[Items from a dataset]
--------

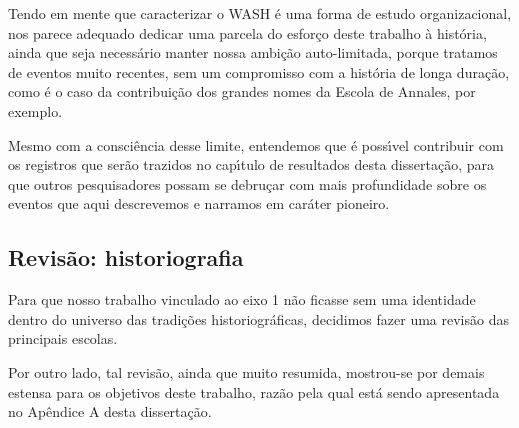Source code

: \documentclass[
12pt,		%
openright,	%
twoside,  %
a4paper,			%
chapter=TITLE,		%
english,			%
french,				%
spanish,			%
brazil				%
]{USPSC-classe/USPSC}
\begin{document}
Tendo em mente que caracterizar o WASH \'e uma forma de estudo organizacional, nos parece adequado dedicar uma parcela do esfor\c{c}o deste trabalho \`a hist\'oria, ainda que seja necess\'ario manter nossa ambi\c{c}\~ao auto-limitada, porque tratamos de eventos muito recentes, sem um compromisso com a hist\'oria de longa dura\c{c}\~ao, como \'e o caso da contribui\c{c}\~ao dos grandes nomes da Escola de Annales, por exemplo.

















Mesmo com a consci\^encia desse limite, entendemos que \'e poss\'{\i}vel contribuir com os registros que ser\~ao trazidos no cap\'{\i}tulo de resultados desta disserta\c{c}\~ao, para que outros pesquisadores possam se debru\c{c}ar com mais profundidade sobre os eventos que aqui descrevemos e narramos em car\'ater pioneiro.

















\subsection[Revis\~ao: historiografia]{Revis\~ao: historiografia}\label{Revis\~ao: historiografia}
Para que nosso trabalho vinculado ao eixo 1 n\~ao ficasse sem uma identidade dentro do universo das tradi\c{c}\~oes historiogr\'aficas, decidimos fazer uma revis\~ao das principais escolas.

















Por outro lado, tal revis\~ao, ainda que muito resumida, mostrou-se por demais estensa para os objetivos deste trabalho, raz\~ao pela qual est\'a sendo apresentada no Ap\^endice A desta disserta\c{c}\~ao.
\end{document}
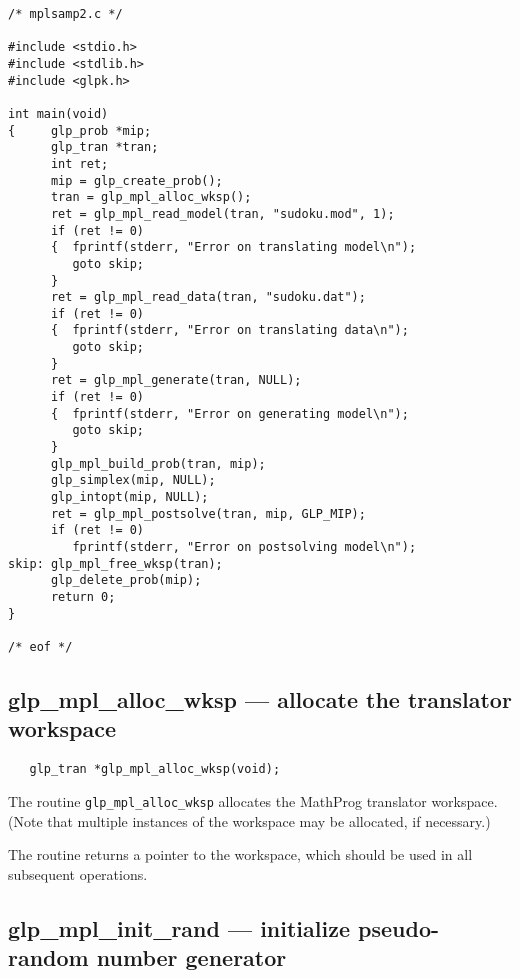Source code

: \begin{small}
\begin{verbatim}
/* mplsamp2.c */

#include <stdio.h>
#include <stdlib.h>
#include <glpk.h>

int main(void)
{     glp_prob *mip;
      glp_tran *tran;
      int ret;
      mip = glp_create_prob();
      tran = glp_mpl_alloc_wksp();
      ret = glp_mpl_read_model(tran, "sudoku.mod", 1);
      if (ret != 0)
      {  fprintf(stderr, "Error on translating model\n");
         goto skip;
      }
      ret = glp_mpl_read_data(tran, "sudoku.dat");
      if (ret != 0)
      {  fprintf(stderr, "Error on translating data\n");
         goto skip;
      }
      ret = glp_mpl_generate(tran, NULL);
      if (ret != 0)
      {  fprintf(stderr, "Error on generating model\n");
         goto skip;
      }
      glp_mpl_build_prob(tran, mip);
      glp_simplex(mip, NULL);
      glp_intopt(mip, NULL);
      ret = glp_mpl_postsolve(tran, mip, GLP_MIP);
      if (ret != 0)
         fprintf(stderr, "Error on postsolving model\n");
skip: glp_mpl_free_wksp(tran);
      glp_delete_prob(mip);
      return 0;
}

/* eof */
\end{verbatim}
\end{small}

\newpage

\subsection{glp\_mpl\_alloc\_wksp --- allocate the translator
workspace}

\synopsis

\begin{verbatim}
   glp_tran *glp_mpl_alloc_wksp(void);
\end{verbatim}

\description

The routine \verb|glp_mpl_alloc_wksp| allocates the MathProg translator
work\-space. (Note that multiple instances of the workspace may be
allocated, if necessary.)

\returns

The routine returns a pointer to the workspace, which should be used in
all subsequent operations.

\subsection{glp\_mpl\_init\_rand --- initialize pseudo-random number
generator}

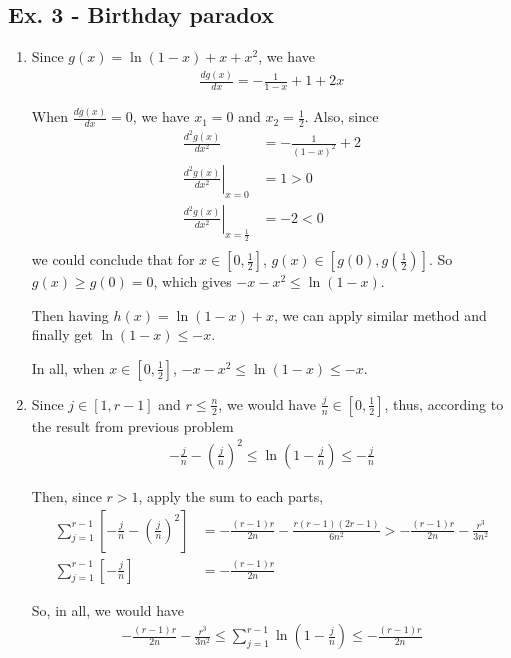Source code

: \documentclass[11pt,a4paper]{article}
\begin{document}
\subsection*{Ex. 3 - Birthday paradox}
\begin{enumerate}
\item Since $g(x) = \ln(1-x) + x + x^{2}$, we have
	\begin{align*}
	\frac{d g(x)}{d x} = -\frac{1}{1-x} + 1 + 2x
	\end{align*}
\par When $\frac{dg(x)}{dx} = 0$, we have $x_{1} = 0$ and $x_{2} = \frac{1}{2}$. Also, since
	\begin{align*}
	\frac{d^{2} g(x)}{d x^{2}} &= -\frac{1}{(1-x)^{2}} + 2 \\
	\left.\frac{d^{2} g(x)}{d x^{2}}\right\vert_{x = 0} &= 1 > 0 \\
	\left.\frac{d^{2} g(x)}{d x^{2}}\right\vert_{x = \frac{1}{2}} &= -2 < 0 \\
	\end{align*}
we could conclude that for $x \in \left[0, \frac{1}{2}\right]$, $g(x) \in \left[g(0), g\left(\frac{1}{2}\right)\right]$. So $g(x) \geq g(0) = 0$, which gives $-x-x^{2} \leq \ln(1-x)$.
\par Then having $h(x) = \ln(1-x) + x$, we can apply similar method and finally get $\ln(1-x) \leq -x$.
\par In all, when $x \in \left[0, \frac{1}{2}\right]$, $-x-x^{2} \leq \ln(1-x) \leq -x$.

\item Since $j \in [1, r-1]$ and $r \leq \frac{n}{2}$, we would have $\frac{j}{n} \in \left[0, \frac{1}{2}\right]$, thus, according to the result from previous problem
	\begin{align*}
	-\frac{j}{n} - \left(\frac{j}{n}\right)^{2} \leq \ln(1 - \frac{j}{n}) \leq -\frac{j}{n}
	\end{align*}
\par Then, since $r > 1$, apply the sum to each parts,
	\begin{align*}
	\sum_{j=1}^{r-1}\left[-\frac{j}{n} - \left(\frac{j}{n}\right)^{2}\right] &= -\frac{(r-1)r}{2n} - \frac{r(r-1)(2r-1)}{6n^{2}} > -\frac{(r-1)r}{2n} - \frac{r^{3}}{3n^{2}} \\
	\sum_{j=1}^{r-1}\left[-\frac{j}{n}\right] &= -\frac{(r-1)r}{2n}
	\end{align*}
\par So, in all, we would have
	\begin{align*}
	-\frac{(r-1)r}{2n} - \frac{r^{3}}{3n^{2}} \leq \sum_{j=1}^{r-1}\ln\left(1-\frac{j}{n}\right) \leq -\frac{(r-1)r}{2n}
	\end{align*}


\end{enumerate}
\end{document}
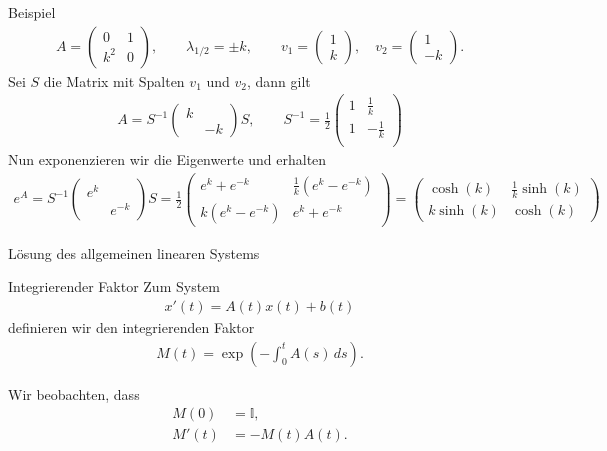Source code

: \begin{frame}{Beispiel}
  \begin{gather*}
    A =
    \begin{pmatrix}
      0 & 1\\k^2 & 0
    \end{pmatrix},
    \qquad \lambda_{1/2} = \pm k,
    \qquad v_1 =
    \begin{pmatrix}
      1\\k
    \end{pmatrix},
    \quad
    v_2 =
    \begin{pmatrix}
      1 \\ -k
    \end{pmatrix}.
  \end{gather*}
  \pause
  Sei $S$ die Matrix mit Spalten $v_1$ und $v_2$, dann gilt
  \begin{gather*}
    A = S^{-1}
    \begin{pmatrix}
      k \\ &-k
    \end{pmatrix}
    S,
    \qquad
    S^{-1} =
    \frac12
    \begin{pmatrix}
      1 & \tfrac1k\\
      1 & -\tfrac1k\\
    \end{pmatrix}
  \end{gather*}
  \pause
  Nun exponenzieren wir die Eigenwerte und erhalten
  \begin{gather*}
    e^A =  S^{-1}
    \begin{pmatrix}
      e^k \\ &e^{-k}
    \end{pmatrix}
    S
    = \frac12
    \begin{pmatrix}
      e^k + e^{-k} & \tfrac 1k (e^k - e^{-k}) \\
      k (e^k - e^{-k}) & e^k + e^{-k}
    \end{pmatrix}
    =
    \begin{pmatrix}
      \cosh(k) & \tfrac 1k \sinh(k) \\
      k \sinh(k) & \cosh(k)
    \end{pmatrix}
  \end{gather*}
  \vspace*{.9\textheight}
\end{frame}

\begin{frame}{Lösung des allgemeinen linearen Systems}
  \begin{block}{Integrierender Faktor}
    Zum System
    \begin{gather*}
      x'(t) = A(t) x(t) + b(t)
    \end{gather*}
    definieren wir den integrierenden Faktor
    \begin{gather*}
      M(t) = \exp\left(-\int_0^t A(s) \,ds\right).
    \end{gather*}
  \end{block}
  Wir beobachten, dass
  \begin{align*}
    M(0) &= \mathbb I,\\
    M'(t) &= -M(t) A(t).
  \end{align*}
\end{frame}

--------

• Problem to solve: Transcribe all data precisely. Pictures are not copied.

• Solution to this problem:
Source code

: \documentclass[
12pt,		%
openright,	%
twoside,  %
a4paper,			%
chapter=TITLE,		%
english,			%
french,				%
spanish,			%
brazil				%
]{USPSC-classe/USPSC}
\begin{document}
Tendo em mente que caracterizar o WASH \'e uma forma de estudo organizacional, nos parece adequado dedicar uma parcela do esfor\c{c}o deste trabalho \`a hist\'oria, ainda que seja necess\'ario manter nossa ambi\c{c}\~ao auto-limitada, porque tratamos de eventos muito recentes, sem um compromisso com a hist\'oria de longa dura\c{c}\~ao, como \'e o caso da contribui\c{c}\~ao dos grandes nomes da Escola de Annales, por exemplo.

















Mesmo com a consci\^encia desse limite, entendemos que \'e poss\'{\i}vel contribuir com os registros que ser\~ao trazidos no cap\'{\i}tulo de resultados desta disserta\c{c}\~ao, para que outros pesquisadores possam se debru\c{c}ar com mais profundidade sobre os eventos que aqui descrevemos e narramos em car\'ater pioneiro.

















\subsection[Revis\~ao: historiografia]{Revis\~ao: historiografia}\label{Revis\~ao: historiografia}
Para que nosso trabalho vinculado ao eixo 1 n\~ao ficasse sem uma identidade dentro do universo das tradi\c{c}\~oes historiogr\'aficas, decidimos fazer uma revis\~ao das principais escolas.

















Por outro lado, tal revis\~ao, ainda que muito resumida, mostrou-se por demais estensa para os objetivos deste trabalho, raz\~ao pela qual est\'a sendo apresentada no Ap\^endice A desta disserta\c{c}\~ao.
\end{document}
Source code

: \begin{small}
\begin{verbatim}
/* mplsamp2.c */

#include <stdio.h>
#include <stdlib.h>
#include <glpk.h>

int main(void)
{     glp_prob *mip;
      glp_tran *tran;
      int ret;
      mip = glp_create_prob();
      tran = glp_mpl_alloc_wksp();
      ret = glp_mpl_read_model(tran, "sudoku.mod", 1);
      if (ret != 0)
      {  fprintf(stderr, "Error on translating model\n");
         goto skip;
      }
      ret = glp_mpl_read_data(tran, "sudoku.dat");
      if (ret != 0)
      {  fprintf(stderr, "Error on translating data\n");
         goto skip;
      }
      ret = glp_mpl_generate(tran, NULL);
      if (ret != 0)
      {  fprintf(stderr, "Error on generating model\n");
         goto skip;
      }
      glp_mpl_build_prob(tran, mip);
      glp_simplex(mip, NULL);
      glp_intopt(mip, NULL);
      ret = glp_mpl_postsolve(tran, mip, GLP_MIP);
      if (ret != 0)
         fprintf(stderr, "Error on postsolving model\n");
skip: glp_mpl_free_wksp(tran);
      glp_delete_prob(mip);
      return 0;
}

/* eof */
\end{verbatim}
\end{small}

\newpage

\subsection{glp\_mpl\_alloc\_wksp --- allocate the translator
workspace}

\synopsis

\begin{verbatim}
   glp_tran *glp_mpl_alloc_wksp(void);
\end{verbatim}

\description

The routine \verb|glp_mpl_alloc_wksp| allocates the MathProg translator
work\-space. (Note that multiple instances of the workspace may be
allocated, if necessary.)

\returns

The routine returns a pointer to the workspace, which should be used in
all subsequent operations.

\subsection{glp\_mpl\_init\_rand --- initialize pseudo-random number
generator}

Source code

: \documentclass[11pt,a4paper]{article}
\begin{document}
\subsection*{Ex. 3 - Birthday paradox}
\begin{enumerate}
\item Since $g(x) = \ln(1-x) + x + x^{2}$, we have
	\begin{align*}
	\frac{d g(x)}{d x} = -\frac{1}{1-x} + 1 + 2x
	\end{align*}
\par When $\frac{dg(x)}{dx} = 0$, we have $x_{1} = 0$ and $x_{2} = \frac{1}{2}$. Also, since
	\begin{align*}
	\frac{d^{2} g(x)}{d x^{2}} &= -\frac{1}{(1-x)^{2}} + 2 \\
	\left.\frac{d^{2} g(x)}{d x^{2}}\right\vert_{x = 0} &= 1 > 0 \\
	\left.\frac{d^{2} g(x)}{d x^{2}}\right\vert_{x = \frac{1}{2}} &= -2 < 0 \\
	\end{align*}
we could conclude that for $x \in \left[0, \frac{1}{2}\right]$, $g(x) \in \left[g(0), g\left(\frac{1}{2}\right)\right]$. So $g(x) \geq g(0) = 0$, which gives $-x-x^{2} \leq \ln(1-x)$.
\par Then having $h(x) = \ln(1-x) + x$, we can apply similar method and finally get $\ln(1-x) \leq -x$.
\par In all, when $x \in \left[0, \frac{1}{2}\right]$, $-x-x^{2} \leq \ln(1-x) \leq -x$.

\item Since $j \in [1, r-1]$ and $r \leq \frac{n}{2}$, we would have $\frac{j}{n} \in \left[0, \frac{1}{2}\right]$, thus, according to the result from previous problem
	\begin{align*}
	-\frac{j}{n} - \left(\frac{j}{n}\right)^{2} \leq \ln(1 - \frac{j}{n}) \leq -\frac{j}{n}
	\end{align*}
\par Then, since $r > 1$, apply the sum to each parts,
	\begin{align*}
	\sum_{j=1}^{r-1}\left[-\frac{j}{n} - \left(\frac{j}{n}\right)^{2}\right] &= -\frac{(r-1)r}{2n} - \frac{r(r-1)(2r-1)}{6n^{2}} > -\frac{(r-1)r}{2n} - \frac{r^{3}}{3n^{2}} \\
	\sum_{j=1}^{r-1}\left[-\frac{j}{n}\right] &= -\frac{(r-1)r}{2n}
	\end{align*}
\par So, in all, we would have
	\begin{align*}
	-\frac{(r-1)r}{2n} - \frac{r^{3}}{3n^{2}} \leq \sum_{j=1}^{r-1}\ln\left(1-\frac{j}{n}\right) \leq -\frac{(r-1)r}{2n}
	\end{align*}


\end{enumerate}
\end{document}
Source code

: \begin{frame}{Beispiel}
  \begin{gather*}
    A =
    \begin{pmatrix}
      0 & 1\\k^2 & 0
    \end{pmatrix},
    \qquad \lambda_{1/2} = \pm k,
    \qquad v_1 =
    \begin{pmatrix}
      1\\k
    \end{pmatrix},
    \quad
    v_2 =
    \begin{pmatrix}
      1 \\ -k
    \end{pmatrix}.
  \end{gather*}
  \pause
  Sei $S$ die Matrix mit Spalten $v_1$ und $v_2$, dann gilt
  \begin{gather*}
    A = S^{-1}
    \begin{pmatrix}
      k \\ &-k
    \end{pmatrix}
    S,
    \qquad
    S^{-1} =
    \frac12
    \begin{pmatrix}
      1 & \tfrac1k\\
      1 & -\tfrac1k\\
    \end{pmatrix}
  \end{gather*}
  \pause
  Nun exponenzieren wir die Eigenwerte und erhalten
  \begin{gather*}
    e^A =  S^{-1}
    \begin{pmatrix}
      e^k \\ &e^{-k}
    \end{pmatrix}
    S
    = \frac12
    \begin{pmatrix}
      e^k + e^{-k} & \tfrac 1k (e^k - e^{-k}) \\
      k (e^k - e^{-k}) & e^k + e^{-k}
    \end{pmatrix}
    =
    \begin{pmatrix}
      \cosh(k) & \tfrac 1k \sinh(k) \\
      k \sinh(k) & \cosh(k)
    \end{pmatrix}
  \end{gather*}
  \vspace*{.9\textheight}
\end{frame}

\begin{frame}{Lösung des allgemeinen linearen Systems}
  \begin{block}{Integrierender Faktor}
    Zum System
    \begin{gather*}
      x'(t) = A(t) x(t) + b(t)
    \end{gather*}
    definieren wir den integrierenden Faktor
    \begin{gather*}
      M(t) = \exp\left(-\int_0^t A(s) \,ds\right).
    \end{gather*}
  \end{block}
  Wir beobachten, dass
  \begin{align*}
    M(0) &= \mathbb I,\\
    M'(t) &= -M(t) A(t).
  \end{align*}
\end{frame}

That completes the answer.